I've been trying to use the "right" technology for a 360-degree customer application, it requires:
- A wide-column table, each customer is one row, with lots of columns (says > 1000)
- We have ~20 batch update analytics jobs running daily. Each analytics job queries and updates a small set of columns, for all the rows. It includes aggregating the data for reporting, and loading /saving the data for machine learning algorithms.
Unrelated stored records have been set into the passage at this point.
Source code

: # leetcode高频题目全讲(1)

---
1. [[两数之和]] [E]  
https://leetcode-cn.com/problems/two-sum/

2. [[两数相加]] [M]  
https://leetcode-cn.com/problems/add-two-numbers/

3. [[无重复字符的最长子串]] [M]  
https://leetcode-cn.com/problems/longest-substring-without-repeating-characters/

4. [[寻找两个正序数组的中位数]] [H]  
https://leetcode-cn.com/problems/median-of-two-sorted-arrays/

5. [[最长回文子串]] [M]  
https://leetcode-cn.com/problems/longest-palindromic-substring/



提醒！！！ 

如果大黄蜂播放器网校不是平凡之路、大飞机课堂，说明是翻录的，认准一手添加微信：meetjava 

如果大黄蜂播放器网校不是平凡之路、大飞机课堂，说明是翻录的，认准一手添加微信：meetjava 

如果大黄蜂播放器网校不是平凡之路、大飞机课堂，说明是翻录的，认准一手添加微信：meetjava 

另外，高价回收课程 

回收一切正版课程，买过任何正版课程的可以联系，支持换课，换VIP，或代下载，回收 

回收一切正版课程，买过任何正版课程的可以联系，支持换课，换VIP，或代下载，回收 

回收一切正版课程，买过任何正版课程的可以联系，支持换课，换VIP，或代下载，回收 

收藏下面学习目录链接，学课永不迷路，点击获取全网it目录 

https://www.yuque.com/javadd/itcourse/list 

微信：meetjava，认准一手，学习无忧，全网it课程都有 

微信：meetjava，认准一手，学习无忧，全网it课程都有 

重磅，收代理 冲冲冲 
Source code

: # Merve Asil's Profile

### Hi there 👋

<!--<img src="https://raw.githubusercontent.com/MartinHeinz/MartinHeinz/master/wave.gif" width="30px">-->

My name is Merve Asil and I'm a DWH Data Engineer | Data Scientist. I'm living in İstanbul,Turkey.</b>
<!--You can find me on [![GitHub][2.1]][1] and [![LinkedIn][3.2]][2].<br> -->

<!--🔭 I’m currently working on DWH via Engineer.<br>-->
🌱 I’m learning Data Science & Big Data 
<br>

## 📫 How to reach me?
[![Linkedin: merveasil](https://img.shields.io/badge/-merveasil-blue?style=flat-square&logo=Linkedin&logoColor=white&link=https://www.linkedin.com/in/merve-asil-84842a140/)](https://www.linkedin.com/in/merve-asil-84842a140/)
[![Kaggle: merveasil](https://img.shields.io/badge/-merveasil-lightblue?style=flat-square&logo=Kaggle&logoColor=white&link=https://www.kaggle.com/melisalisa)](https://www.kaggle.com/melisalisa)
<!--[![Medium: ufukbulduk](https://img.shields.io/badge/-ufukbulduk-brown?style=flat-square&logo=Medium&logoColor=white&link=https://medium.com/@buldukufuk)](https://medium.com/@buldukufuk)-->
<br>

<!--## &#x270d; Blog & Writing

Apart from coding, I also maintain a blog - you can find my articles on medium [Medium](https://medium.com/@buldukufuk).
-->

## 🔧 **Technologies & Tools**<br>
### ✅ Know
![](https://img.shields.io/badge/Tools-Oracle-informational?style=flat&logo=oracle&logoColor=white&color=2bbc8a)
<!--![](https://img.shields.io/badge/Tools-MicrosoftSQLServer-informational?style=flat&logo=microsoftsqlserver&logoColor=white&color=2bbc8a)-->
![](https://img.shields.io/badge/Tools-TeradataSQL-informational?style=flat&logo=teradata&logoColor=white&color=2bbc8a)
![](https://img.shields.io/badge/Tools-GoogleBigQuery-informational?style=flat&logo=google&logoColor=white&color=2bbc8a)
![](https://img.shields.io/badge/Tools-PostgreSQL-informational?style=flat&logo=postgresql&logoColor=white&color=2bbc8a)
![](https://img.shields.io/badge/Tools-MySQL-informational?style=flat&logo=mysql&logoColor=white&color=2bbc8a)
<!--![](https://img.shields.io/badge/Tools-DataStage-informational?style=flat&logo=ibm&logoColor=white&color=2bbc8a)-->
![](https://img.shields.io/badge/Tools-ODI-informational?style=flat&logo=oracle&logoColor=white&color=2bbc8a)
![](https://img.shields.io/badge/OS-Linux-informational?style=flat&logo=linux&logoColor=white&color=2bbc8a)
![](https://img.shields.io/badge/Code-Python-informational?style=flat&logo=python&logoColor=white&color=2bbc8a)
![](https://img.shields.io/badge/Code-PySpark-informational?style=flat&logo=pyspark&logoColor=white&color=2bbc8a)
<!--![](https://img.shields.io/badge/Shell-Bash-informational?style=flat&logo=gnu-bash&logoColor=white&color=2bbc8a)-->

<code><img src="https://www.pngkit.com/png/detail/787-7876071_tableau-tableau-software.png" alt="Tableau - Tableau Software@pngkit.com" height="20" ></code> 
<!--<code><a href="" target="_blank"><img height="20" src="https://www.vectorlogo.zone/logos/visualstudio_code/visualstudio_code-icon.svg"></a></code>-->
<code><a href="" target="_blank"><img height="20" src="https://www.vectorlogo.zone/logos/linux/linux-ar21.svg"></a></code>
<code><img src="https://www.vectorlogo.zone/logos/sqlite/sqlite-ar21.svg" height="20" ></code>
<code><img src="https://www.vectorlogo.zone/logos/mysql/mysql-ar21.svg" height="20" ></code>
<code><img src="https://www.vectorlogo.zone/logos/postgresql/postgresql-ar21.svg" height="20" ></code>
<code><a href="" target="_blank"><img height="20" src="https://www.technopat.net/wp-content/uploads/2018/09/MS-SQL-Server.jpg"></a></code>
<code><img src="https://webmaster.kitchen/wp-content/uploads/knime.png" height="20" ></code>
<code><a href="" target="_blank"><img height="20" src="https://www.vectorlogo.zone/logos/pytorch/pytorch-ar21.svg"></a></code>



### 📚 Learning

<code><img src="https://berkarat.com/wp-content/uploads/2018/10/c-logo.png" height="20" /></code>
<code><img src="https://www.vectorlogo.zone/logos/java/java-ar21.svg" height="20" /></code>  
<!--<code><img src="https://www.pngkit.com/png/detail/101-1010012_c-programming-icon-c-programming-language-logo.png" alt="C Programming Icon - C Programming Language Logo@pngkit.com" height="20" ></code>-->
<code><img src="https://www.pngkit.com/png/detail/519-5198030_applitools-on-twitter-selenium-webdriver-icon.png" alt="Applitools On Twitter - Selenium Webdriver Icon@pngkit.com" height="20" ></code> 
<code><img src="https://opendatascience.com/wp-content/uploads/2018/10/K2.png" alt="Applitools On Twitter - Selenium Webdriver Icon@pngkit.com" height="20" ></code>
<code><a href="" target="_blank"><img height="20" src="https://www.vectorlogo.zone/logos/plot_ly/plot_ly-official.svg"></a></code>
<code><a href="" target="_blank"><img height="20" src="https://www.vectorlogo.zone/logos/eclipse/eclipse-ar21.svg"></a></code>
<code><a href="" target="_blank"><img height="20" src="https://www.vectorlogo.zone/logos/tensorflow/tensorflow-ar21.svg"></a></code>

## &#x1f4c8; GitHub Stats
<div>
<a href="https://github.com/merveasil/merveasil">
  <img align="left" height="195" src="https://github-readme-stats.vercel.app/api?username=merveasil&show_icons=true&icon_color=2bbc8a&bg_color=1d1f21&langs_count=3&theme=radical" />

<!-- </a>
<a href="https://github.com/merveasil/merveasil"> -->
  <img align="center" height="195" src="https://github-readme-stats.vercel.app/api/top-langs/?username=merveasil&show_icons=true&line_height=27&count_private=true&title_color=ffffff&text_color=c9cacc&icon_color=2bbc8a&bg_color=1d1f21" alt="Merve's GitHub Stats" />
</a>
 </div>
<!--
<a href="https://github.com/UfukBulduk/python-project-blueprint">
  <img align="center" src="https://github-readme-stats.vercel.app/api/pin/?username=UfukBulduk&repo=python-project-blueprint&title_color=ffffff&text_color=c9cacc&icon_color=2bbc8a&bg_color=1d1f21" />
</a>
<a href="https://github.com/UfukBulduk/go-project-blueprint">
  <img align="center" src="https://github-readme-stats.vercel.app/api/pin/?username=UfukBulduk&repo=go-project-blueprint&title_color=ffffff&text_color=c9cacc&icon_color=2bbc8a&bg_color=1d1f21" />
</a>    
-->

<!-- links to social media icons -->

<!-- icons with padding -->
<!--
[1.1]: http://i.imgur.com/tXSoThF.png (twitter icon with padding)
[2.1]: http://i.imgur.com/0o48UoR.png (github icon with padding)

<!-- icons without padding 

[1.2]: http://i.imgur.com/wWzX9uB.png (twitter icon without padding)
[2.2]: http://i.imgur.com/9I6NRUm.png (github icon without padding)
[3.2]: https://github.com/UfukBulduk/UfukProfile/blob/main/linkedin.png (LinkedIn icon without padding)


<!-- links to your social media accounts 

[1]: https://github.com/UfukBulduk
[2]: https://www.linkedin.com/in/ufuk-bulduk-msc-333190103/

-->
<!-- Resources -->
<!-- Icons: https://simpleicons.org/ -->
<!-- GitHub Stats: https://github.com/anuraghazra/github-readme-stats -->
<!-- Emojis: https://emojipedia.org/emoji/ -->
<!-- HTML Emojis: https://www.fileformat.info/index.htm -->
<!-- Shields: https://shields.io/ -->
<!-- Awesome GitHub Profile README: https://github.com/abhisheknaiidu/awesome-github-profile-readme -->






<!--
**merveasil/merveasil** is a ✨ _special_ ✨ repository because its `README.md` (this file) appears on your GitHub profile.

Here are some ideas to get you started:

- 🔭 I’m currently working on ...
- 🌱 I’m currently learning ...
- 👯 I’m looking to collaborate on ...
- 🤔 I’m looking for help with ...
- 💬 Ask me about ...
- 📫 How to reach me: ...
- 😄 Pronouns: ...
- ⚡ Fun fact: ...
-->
- We update customers' info in several columns, with <= 1 million rows per day. The update workload is spread out across working hours. We have more than 200 million rows.
I have tried using Hbase, the point 1 and 3 are met. But I found that doing analytics (load/save/aggregate) on HBase is painfully slow, it can be 10x slower than doing with Parquet. I don't understand why, both Parquet and Hbase are columnar DBs, and we have spread out the workload in the HBase cluster quite well ("requests per region" says so).
Any advices ? Am I using the wrong tool for the job ?
This asumption is wrong:
HFile
is not columnar oriented (Parquet is).HBase full scan is generally much slower than the equivalent HDFS raw file scan as HBase is optimized for random access patterns. You didn't specify how exactly did you scan the table -
TableSnapshotInputFileFormat
is much faster than the naiveTableInputFormat
, yet still slower than raw HDFS file scan.